* _PROBLEM REQUIREMENTS_:
Nothing but an exact repetition of the entries should appear in the answer.

[Dataset excerpts]
================================

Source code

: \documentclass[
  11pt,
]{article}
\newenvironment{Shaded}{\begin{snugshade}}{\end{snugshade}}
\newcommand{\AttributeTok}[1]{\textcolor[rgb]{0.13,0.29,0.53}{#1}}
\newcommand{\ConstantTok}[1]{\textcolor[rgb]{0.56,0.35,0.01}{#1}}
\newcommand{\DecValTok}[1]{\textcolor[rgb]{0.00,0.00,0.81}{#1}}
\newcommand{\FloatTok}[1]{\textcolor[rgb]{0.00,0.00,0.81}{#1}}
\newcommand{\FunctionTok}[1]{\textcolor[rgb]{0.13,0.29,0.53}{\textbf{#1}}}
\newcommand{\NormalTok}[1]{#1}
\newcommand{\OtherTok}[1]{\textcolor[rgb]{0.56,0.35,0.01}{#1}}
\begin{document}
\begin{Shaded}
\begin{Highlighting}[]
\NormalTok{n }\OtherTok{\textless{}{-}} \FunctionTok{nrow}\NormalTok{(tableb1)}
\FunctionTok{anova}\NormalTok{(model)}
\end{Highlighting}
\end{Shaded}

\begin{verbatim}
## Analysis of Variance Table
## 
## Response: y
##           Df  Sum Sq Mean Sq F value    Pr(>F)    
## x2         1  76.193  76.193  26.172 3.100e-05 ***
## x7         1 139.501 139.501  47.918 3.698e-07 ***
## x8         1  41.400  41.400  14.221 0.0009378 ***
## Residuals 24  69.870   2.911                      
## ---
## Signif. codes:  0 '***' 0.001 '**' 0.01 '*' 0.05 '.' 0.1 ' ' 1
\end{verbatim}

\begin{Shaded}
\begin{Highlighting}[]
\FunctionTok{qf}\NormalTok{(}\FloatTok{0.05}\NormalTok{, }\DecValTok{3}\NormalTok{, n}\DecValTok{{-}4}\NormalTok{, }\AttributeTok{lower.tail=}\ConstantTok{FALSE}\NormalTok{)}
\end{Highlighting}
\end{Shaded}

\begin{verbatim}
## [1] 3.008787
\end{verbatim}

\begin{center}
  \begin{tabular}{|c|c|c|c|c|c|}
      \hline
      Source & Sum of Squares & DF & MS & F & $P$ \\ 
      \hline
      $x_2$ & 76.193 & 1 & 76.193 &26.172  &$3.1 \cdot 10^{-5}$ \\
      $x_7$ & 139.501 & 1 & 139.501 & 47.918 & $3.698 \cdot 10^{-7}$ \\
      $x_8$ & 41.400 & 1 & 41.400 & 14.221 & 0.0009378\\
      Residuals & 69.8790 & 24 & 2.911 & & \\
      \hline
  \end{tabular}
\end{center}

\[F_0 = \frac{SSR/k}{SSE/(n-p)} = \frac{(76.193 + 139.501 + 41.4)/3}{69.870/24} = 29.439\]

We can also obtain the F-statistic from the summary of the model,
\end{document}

================================

* _REPLY TO THE EXERCISE_:
Source code

: \documentclass[
  11pt,
]{article}
\newenvironment{Shaded}{\begin{snugshade}}{\end{snugshade}}
\newcommand{\AttributeTok}[1]{\textcolor[rgb]{0.13,0.29,0.53}{#1}}
\newcommand{\ConstantTok}[1]{\textcolor[rgb]{0.56,0.35,0.01}{#1}}
\newcommand{\DecValTok}[1]{\textcolor[rgb]{0.00,0.00,0.81}{#1}}
\newcommand{\FloatTok}[1]{\textcolor[rgb]{0.00,0.00,0.81}{#1}}
\newcommand{\FunctionTok}[1]{\textcolor[rgb]{0.13,0.29,0.53}{\textbf{#1}}}
\newcommand{\NormalTok}[1]{#1}
\newcommand{\OtherTok}[1]{\textcolor[rgb]{0.56,0.35,0.01}{#1}}
\begin{document}
\begin{Shaded}
\begin{Highlighting}[]
\NormalTok{n }\OtherTok{\textless{}{-}} \FunctionTok{nrow}\NormalTok{(tableb1)}
\FunctionTok{anova}\NormalTok{(model)}
\end{Highlighting}
\end{Shaded}

\begin{verbatim}
## Analysis of Variance Table
## 
## Response: y
##           Df  Sum Sq Mean Sq F value    Pr(>F)    
## x2         1  76.193  76.193  26.172 3.100e-05 ***
## x7         1 139.501 139.501  47.918 3.698e-07 ***
## x8         1  41.400  41.400  14.221 0.0009378 ***
## Residuals 24  69.870   2.911                      
## ---
## Signif. codes:  0 '***' 0.001 '**' 0.01 '*' 0.05 '.' 0.1 ' ' 1
\end{verbatim}

\begin{Shaded}
\begin{Highlighting}[]
\FunctionTok{qf}\NormalTok{(}\FloatTok{0.05}\NormalTok{, }\DecValTok{3}\NormalTok{, n}\DecValTok{{-}4}\NormalTok{, }\AttributeTok{lower.tail=}\ConstantTok{FALSE}\NormalTok{)}
\end{Highlighting}
\end{Shaded}

\begin{verbatim}
## [1] 3.008787
\end{verbatim}

\begin{center}
  \begin{tabular}{|c|c|c|c|c|c|}
      \hline
      Source & Sum of Squares & DF & MS & F & $P$ \\ 
      \hline
      $x_2$ & 76.193 & 1 & 76.193 &26.172  &$3.1 \cdot 10^{-5}$ \\
      $x_7$ & 139.501 & 1 & 139.501 & 47.918 & $3.698 \cdot 10^{-7}$ \\
      $x_8$ & 41.400 & 1 & 41.400 & 14.221 & 0.0009378\\
      Residuals & 69.8790 & 24 & 2.911 & & \\
      \hline
  \end{tabular}
\end{center}

\[F_0 = \frac{SSR/k}{SSE/(n-p)} = \frac{(76.193 + 139.501 + 41.4)/3}{69.870/24} = 29.439\]

We can also obtain the F-statistic from the summary of the model,
\end{document}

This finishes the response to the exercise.